The inattentive presentation is quieter and far easier to miss: the child who is physically present but mentally elsewhere, who starts tasks and does not finish them, who seems to lose everything, who takes much longer than peers to process written instructions. These children are rarely disruptive. They are often described as dreamy, slow, or simply not trying hard enough. Without identification, they fall progressively behind.
Some children, like Adam, present with ADHD alongside sensory processing differences or features of autism . Their profile looks very different from either condition alone, and understanding it requires specialist knowledge. Understanding this distinction does not require a clinical degree. But it does require information that most teachers have never been given.
What trained teachers can do differently
Teachers who understand ADHD and sensory differences do not need to become therapists or diagnosticians. They need two things: the ability to recognise signs that a child may benefit from a referral to a formal assessment, and a set of practical classroom adjustments that research shows make a meaningful difference.
When a formal assessment is completed, the resulting report provides a practical map of how a particular child learns and what best supports them. Teachers who receive these reports have space to discuss and implement them. It has been described as transformative,not because the child has changed, but because the teacher finally has a framework for understanding what they were already observing, and tools that actually work.

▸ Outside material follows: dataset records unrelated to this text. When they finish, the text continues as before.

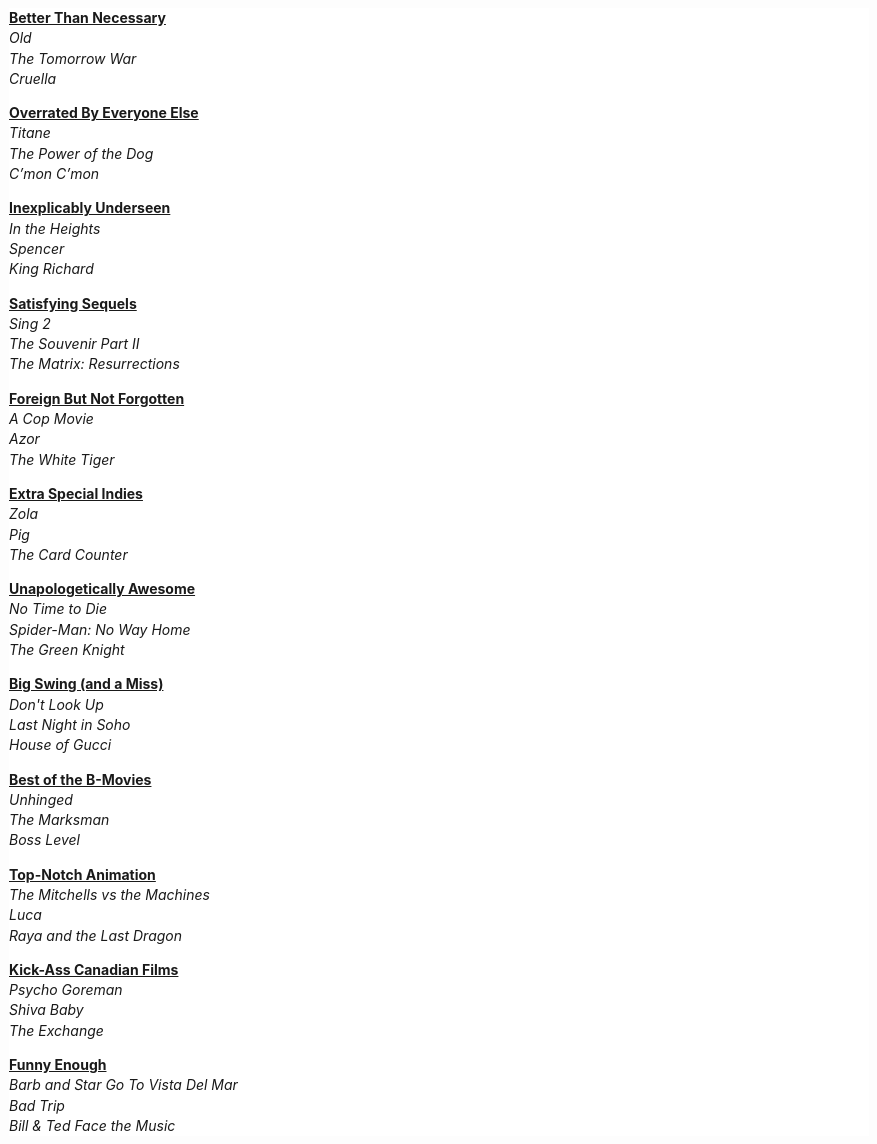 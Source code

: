 **<u>Better Than Necessary</u>**  
_Old_  
_The Tomorrow War_  
_Cruella_

**<u>Overrated By Everyone Else</u>**  
_Titane_  
_The Power of the Dog_  
_C’mon C’mon_

**<u>Inexplicably Underseen</u>**  
_In the Heights_  
_Spencer_  
_King Richard_

**<u>Satisfying Sequels</u>**  
_Sing 2_  
_The Souvenir Part II_  
_The Matrix: Resurrections_

**<u>Foreign But Not Forgotten</u>**  
_A Cop Movie_  
_Azor_  
_The White Tiger_

**<u>Extra Special Indies</u>**  
_Zola_  
_Pig_  
_The Card Counter_

**<u>Unapologetically Awesome</u>**  
_No Time to Die_  
_Spider-Man: No Way Home_  
_The Green Knight_

**<u>Big Swing (and a Miss)</u>**  
_Don't Look Up_  
_Last Night in Soho_  
_House of Gucci_

**<u>Best of the B-Movies</u>**  
_Unhinged_  
_The Marksman_  
_Boss Level_

**<u>Top-Notch Animation</u>**  
_The Mitchells vs the Machines_  
_Luca_  
_Raya and the Last Dragon_

**<u>Kick-Ass Canadian Films</u>**  
_Psycho Goreman_  
_Shiva Baby_  
_The Exchange_

**<u>Funny Enough</u>**  
_Barb and Star Go To Vista Del Mar_  
_Bad Trip_  
_Bill & Ted Face the Music_
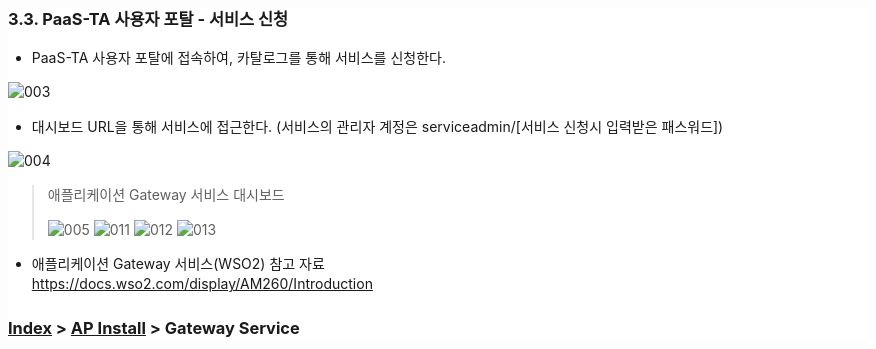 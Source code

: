 ### <div id="3.3"/>  3.3. PaaS-TA 사용자 포탈 - 서비스 신청
-	PaaS-TA 사용자  포탈에 접속하여, 카탈로그를 통해 서비스를 신청한다.   

![003]

-	대시보드 URL을 통해 서비스에 접근한다.  (서비스의 관리자 계정은 serviceadmin/[서비스 신청시 입력받은 패스워드])  

![004]  

> 애플리케이션 Gateway 서비스 대시보드
>
> ![005]
> ![011]
> ![012]
> ![013]


- 애플리케이션 Gateway 서비스(WSO2) 참고 자료  
  https://docs.wso2.com/display/AM260/Introduction

[001]:/service-guide/images/apigateway-service/image001.png
[002]:/service-guide/images/apigateway-service/image002.png
[003]:/service-guide/images/apigateway-service/image003.png
[004]:/service-guide/images/apigateway-service/image004.png
[005]:/service-guide/images/apigateway-service/image005.png
[006]:/service-guide/images/apigateway-service/image006.png
[007]:/service-guide/images/apigateway-service/image007.png
[011]:/service-guide/images/apigateway-service/image011.jpeg
[012]:/service-guide/images/apigateway-service/image012.jpeg
[013]:/service-guide/images/apigateway-service/image013.jpeg


### [Index](https://github.com/okpc579/paasta-guide-new/blob/main/README.md) > [AP Install](../README.md) > Gateway Service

What happened when Adam’s school chose inclusion
The principal brought in a specialist who consulted with teachers, met with Adam and his family, and then did something that might be the most important part of the whole story: she facilitated a conversation with Adam’s classmates with their parents present.
She explained, in age-appropriate language, that Adam’s brain processed sounds and emotions differently from theirs, that his meltdown had not been something he chose, and that they could all be part of making the classroom a safer place for everyone. The children listened. The parents listened. Questions were asked and answered honestly.
The change was not instant. But it was real.
Adam stopped being the child everyone feared. He became, instead, the child everyone understood. His classmates became protective of him, not in a patronising way, but in the way children naturally support each other when they are given honest information and trusted to respond well. His outbursts have reduced dramatically. He stayed at that school and is doing well.
The referral pathway that needs to exist
Adam’s story is not just about one child. It is about what becomes possible when a school community decides that understanding is more powerful than exclusion.
In Malaysia, there is currently no clear, consistent pathway from a teacher’s concern to a formal assessment. Some schools have counsellors; many do not. Some counsellors have training in neurodevelopmental differences; many do not. Parents are often told to wait or given referrals with waiting times that stretch many months.
What Adam’s school demonstrated is that the system need not be perfect for a school to act with wisdom. A principal who prioritises understanding. Teachers who are willing to learn. Parents who are brought into the conversation as partners. A classroom of children who are trusted to respond with compassion. These exemplary demonstrations can be available in schools across Malaysia right now if we decide they are worth investing in.
Every child in a Malaysian classroom deserves a teacher who understands how their brain works. Every teacher deserves the training and support to make that possible. And every school community has the capacity to choose understanding over exclusion, even when it would be easier not to.
Disclaimer:
The views and opinions expressed in this article are those of the author and do not necessarily reflect the official position of SchoolAdvisor. This content is provided for informational and educational purposes only and does not constitute medical advice, diagnosis, or treatment. We encourage parents to consult with qualified healthcare professionals regarding any neurodevelopmental concerns.